Required action:
Give back all of the records underneath exactly, with no omissions.

Given entries:
-- -- --

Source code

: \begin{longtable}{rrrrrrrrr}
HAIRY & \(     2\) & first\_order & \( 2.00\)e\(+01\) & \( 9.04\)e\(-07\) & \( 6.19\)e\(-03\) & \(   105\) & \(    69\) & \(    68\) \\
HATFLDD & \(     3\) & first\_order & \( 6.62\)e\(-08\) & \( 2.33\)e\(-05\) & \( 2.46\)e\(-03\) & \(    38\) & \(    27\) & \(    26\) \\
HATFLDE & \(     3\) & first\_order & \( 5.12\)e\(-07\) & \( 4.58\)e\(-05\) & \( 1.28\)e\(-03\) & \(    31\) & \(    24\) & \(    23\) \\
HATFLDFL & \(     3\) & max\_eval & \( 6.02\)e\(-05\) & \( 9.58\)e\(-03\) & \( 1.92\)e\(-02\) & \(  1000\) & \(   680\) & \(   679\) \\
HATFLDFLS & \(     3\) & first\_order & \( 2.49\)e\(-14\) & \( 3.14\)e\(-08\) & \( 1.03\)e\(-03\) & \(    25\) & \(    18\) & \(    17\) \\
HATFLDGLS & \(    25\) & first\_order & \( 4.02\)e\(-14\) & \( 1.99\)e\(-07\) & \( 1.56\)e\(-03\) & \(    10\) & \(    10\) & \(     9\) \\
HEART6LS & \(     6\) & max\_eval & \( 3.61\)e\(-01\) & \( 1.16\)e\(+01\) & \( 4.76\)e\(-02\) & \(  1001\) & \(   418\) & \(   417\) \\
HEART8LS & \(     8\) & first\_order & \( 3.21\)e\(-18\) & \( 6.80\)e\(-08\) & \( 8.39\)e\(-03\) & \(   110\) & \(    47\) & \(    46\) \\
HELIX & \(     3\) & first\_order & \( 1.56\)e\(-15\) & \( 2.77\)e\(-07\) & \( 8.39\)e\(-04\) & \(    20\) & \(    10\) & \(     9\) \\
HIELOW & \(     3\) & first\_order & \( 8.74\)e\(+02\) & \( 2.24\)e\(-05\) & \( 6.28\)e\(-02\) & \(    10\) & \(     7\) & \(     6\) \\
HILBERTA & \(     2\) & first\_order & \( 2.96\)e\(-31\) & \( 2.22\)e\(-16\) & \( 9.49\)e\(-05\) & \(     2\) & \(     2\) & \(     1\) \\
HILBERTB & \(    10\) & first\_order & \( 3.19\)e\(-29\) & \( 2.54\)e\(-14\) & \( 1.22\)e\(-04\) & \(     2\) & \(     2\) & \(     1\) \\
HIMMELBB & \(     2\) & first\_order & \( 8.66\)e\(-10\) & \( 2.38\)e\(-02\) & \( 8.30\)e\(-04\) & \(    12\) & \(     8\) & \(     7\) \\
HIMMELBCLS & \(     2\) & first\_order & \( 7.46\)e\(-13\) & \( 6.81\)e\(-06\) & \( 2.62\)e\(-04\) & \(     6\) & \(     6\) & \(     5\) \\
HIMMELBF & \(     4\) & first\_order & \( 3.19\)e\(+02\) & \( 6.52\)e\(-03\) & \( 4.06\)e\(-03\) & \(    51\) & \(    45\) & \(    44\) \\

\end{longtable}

-- -- --

Solution to this task:
Source code

: \begin{longtable}{rrrrrrrrr}
HAIRY & \(     2\) & first\_order & \( 2.00\)e\(+01\) & \( 9.04\)e\(-07\) & \( 6.19\)e\(-03\) & \(   105\) & \(    69\) & \(    68\) \\
HATFLDD & \(     3\) & first\_order & \( 6.62\)e\(-08\) & \( 2.33\)e\(-05\) & \( 2.46\)e\(-03\) & \(    38\) & \(    27\) & \(    26\) \\
HATFLDE & \(     3\) & first\_order & \( 5.12\)e\(-07\) & \( 4.58\)e\(-05\) & \( 1.28\)e\(-03\) & \(    31\) & \(    24\) & \(    23\) \\
HATFLDFL & \(     3\) & max\_eval & \( 6.02\)e\(-05\) & \( 9.58\)e\(-03\) & \( 1.92\)e\(-02\) & \(  1000\) & \(   680\) & \(   679\) \\
HATFLDFLS & \(     3\) & first\_order & \( 2.49\)e\(-14\) & \( 3.14\)e\(-08\) & \( 1.03\)e\(-03\) & \(    25\) & \(    18\) & \(    17\) \\
HATFLDGLS & \(    25\) & first\_order & \( 4.02\)e\(-14\) & \( 1.99\)e\(-07\) & \( 1.56\)e\(-03\) & \(    10\) & \(    10\) & \(     9\) \\
HEART6LS & \(     6\) & max\_eval & \( 3.61\)e\(-01\) & \( 1.16\)e\(+01\) & \( 4.76\)e\(-02\) & \(  1001\) & \(   418\) & \(   417\) \\
HEART8LS & \(     8\) & first\_order & \( 3.21\)e\(-18\) & \( 6.80\)e\(-08\) & \( 8.39\)e\(-03\) & \(   110\) & \(    47\) & \(    46\) \\
HELIX & \(     3\) & first\_order & \( 1.56\)e\(-15\) & \( 2.77\)e\(-07\) & \( 8.39\)e\(-04\) & \(    20\) & \(    10\) & \(     9\) \\
HIELOW & \(     3\) & first\_order & \( 8.74\)e\(+02\) & \( 2.24\)e\(-05\) & \( 6.28\)e\(-02\) & \(    10\) & \(     7\) & \(     6\) \\
HILBERTA & \(     2\) & first\_order & \( 2.96\)e\(-31\) & \( 2.22\)e\(-16\) & \( 9.49\)e\(-05\) & \(     2\) & \(     2\) & \(     1\) \\
HILBERTB & \(    10\) & first\_order & \( 3.19\)e\(-29\) & \( 2.54\)e\(-14\) & \( 1.22\)e\(-04\) & \(     2\) & \(     2\) & \(     1\) \\
HIMMELBB & \(     2\) & first\_order & \( 8.66\)e\(-10\) & \( 2.38\)e\(-02\) & \( 8.30\)e\(-04\) & \(    12\) & \(     8\) & \(     7\) \\
HIMMELBCLS & \(     2\) & first\_order & \( 7.46\)e\(-13\) & \( 6.81\)e\(-06\) & \( 2.62\)e\(-04\) & \(     6\) & \(     6\) & \(     5\) \\
HIMMELBF & \(     4\) & first\_order & \( 3.19\)e\(+02\) & \( 6.52\)e\(-03\) & \( 4.06\)e\(-03\) & \(    51\) & \(    45\) & \(    44\) \\

\end{longtable}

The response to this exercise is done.